The Gladers run through the Maze for an hour without seeing or hearing any Grievers. As they near their target, Thomas feels fear for his friends rather than courage. When they arrive at the corner that leads onto the passageway to the Cliff, they hear the sound of Grievers. Minho tells everyone to stop running and scouts ahead, when he comes back he says there are over a dozen Grievers in front of the Hole just waiting for them. Thomas says that the beetle blades must have let the Creators know that they were planning this attack.
The approaching showdown between the Grievers and the Gladers marks the climax of the novel.
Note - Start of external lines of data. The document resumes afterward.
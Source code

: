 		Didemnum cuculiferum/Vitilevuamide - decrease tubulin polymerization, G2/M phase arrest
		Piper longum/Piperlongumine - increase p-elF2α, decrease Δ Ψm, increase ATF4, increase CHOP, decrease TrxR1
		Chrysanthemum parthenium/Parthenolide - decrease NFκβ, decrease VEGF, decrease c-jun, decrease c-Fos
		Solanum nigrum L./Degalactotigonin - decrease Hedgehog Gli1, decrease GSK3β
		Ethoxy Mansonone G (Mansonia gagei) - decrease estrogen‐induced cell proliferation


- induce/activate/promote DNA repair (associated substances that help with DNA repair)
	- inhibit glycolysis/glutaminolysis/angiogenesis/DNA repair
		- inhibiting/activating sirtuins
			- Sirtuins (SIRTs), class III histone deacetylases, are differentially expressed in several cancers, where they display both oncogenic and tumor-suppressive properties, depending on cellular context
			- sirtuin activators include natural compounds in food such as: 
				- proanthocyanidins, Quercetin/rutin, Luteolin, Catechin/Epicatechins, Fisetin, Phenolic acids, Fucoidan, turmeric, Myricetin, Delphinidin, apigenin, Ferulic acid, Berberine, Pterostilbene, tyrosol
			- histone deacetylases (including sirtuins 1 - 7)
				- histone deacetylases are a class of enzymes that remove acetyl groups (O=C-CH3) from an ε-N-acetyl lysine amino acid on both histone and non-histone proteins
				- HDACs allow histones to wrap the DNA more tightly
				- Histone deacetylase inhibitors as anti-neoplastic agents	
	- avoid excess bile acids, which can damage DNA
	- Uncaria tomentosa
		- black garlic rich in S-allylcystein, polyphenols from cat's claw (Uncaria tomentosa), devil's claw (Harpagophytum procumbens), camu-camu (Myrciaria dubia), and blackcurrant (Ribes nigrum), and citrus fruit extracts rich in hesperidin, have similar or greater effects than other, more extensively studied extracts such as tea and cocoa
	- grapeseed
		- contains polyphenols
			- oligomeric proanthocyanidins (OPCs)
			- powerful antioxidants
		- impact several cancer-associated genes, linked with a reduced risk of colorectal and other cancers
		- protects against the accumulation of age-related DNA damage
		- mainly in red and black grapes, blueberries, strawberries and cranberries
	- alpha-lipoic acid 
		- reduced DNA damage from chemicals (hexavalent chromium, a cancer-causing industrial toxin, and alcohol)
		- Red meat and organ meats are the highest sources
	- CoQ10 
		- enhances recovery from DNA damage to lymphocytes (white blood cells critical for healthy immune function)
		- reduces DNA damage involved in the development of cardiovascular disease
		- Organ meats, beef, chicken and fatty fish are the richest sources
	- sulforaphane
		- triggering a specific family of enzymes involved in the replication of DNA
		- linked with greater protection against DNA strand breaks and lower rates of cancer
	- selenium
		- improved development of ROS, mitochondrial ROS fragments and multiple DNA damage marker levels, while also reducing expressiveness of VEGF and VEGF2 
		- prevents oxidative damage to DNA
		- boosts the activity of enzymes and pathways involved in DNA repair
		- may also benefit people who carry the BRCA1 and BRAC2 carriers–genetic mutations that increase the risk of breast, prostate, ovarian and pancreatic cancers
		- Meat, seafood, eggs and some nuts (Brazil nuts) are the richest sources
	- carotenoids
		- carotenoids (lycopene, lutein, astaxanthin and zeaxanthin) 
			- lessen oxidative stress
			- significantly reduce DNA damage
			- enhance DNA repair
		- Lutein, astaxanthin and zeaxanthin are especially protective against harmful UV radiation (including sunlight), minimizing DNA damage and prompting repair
Will the Gladers succumb to fear and run away, sacrifice one of their own in order to save themselves, or will they stay hopeful and fight?
Thomas sees more Grievers coming from the opposite direction, blocking off their escape. The group huddles together and Alby, in act of brave desperation, throws himself at the Grievers guarding the Hole. They swarm over him and tear his body apart. When Newt tries to save him, Thomas tells him there is nothing he can do for Alby now. Minho says that Alby didn’t want to go back to the real world so he sacrificed himself, hoping that the Grievers would stop their attack once they’ve killed one of them.
Alby becomes like a mirror image of Gally. Like Gally, Alby loses hope and sacrifices himself for the good of the Gladers. Alby’s sacrifice shows that not all self-sacrifices are acts of bravery. Alby only sacrificed himself because he was too afraid of the real world to try to escape.
Realizing that Minho is right, Newt tells the Gladers that their main priority is to protect Thomas and Teresa so that they can make it to the Hole. As Newt is speaking, the Grievers near the Hole start moving closer to the group. Alby’s sacrifice has failed to stop the Grievers from continuing their attack. Thomas’ fears are realized: the Grievers will kill more than one Glader tonight.
Alby’s fear and hopelessness make him needlessly sacrifice himself, revealing once again that self-sacrifice isn’t always the right decision. Alby’s failure to stop the Grievers suggests that self-sacrifice isn’t valuable or even particularly admirable when done out of rash hopelessness. If he had more hope, then he could have held on and risked his life in the more productive way of fighting the Grievers in the coming battle.